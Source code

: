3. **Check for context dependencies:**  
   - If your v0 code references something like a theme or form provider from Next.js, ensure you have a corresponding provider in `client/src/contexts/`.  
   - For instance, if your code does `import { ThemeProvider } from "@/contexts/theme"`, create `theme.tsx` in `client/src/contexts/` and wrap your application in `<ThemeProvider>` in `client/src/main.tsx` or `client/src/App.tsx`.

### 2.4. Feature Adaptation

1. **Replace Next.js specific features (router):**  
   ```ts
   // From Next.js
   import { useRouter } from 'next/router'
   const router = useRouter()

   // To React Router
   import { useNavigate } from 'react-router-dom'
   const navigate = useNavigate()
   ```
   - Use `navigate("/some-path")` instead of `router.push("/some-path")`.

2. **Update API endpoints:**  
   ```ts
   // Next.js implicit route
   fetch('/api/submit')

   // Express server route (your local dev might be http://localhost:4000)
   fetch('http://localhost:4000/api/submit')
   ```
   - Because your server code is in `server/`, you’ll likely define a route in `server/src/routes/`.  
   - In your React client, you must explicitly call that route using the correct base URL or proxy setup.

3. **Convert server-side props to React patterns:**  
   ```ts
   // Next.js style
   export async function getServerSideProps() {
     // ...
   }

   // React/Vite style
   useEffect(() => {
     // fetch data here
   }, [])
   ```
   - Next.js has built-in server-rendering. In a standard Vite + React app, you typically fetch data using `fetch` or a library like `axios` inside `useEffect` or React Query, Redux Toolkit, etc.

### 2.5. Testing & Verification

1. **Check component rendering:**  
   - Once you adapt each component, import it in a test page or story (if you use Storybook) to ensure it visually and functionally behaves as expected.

= Your assignment =
All that is needed is the number of lines in the listing holding the word "useRouter".

= Solution =
2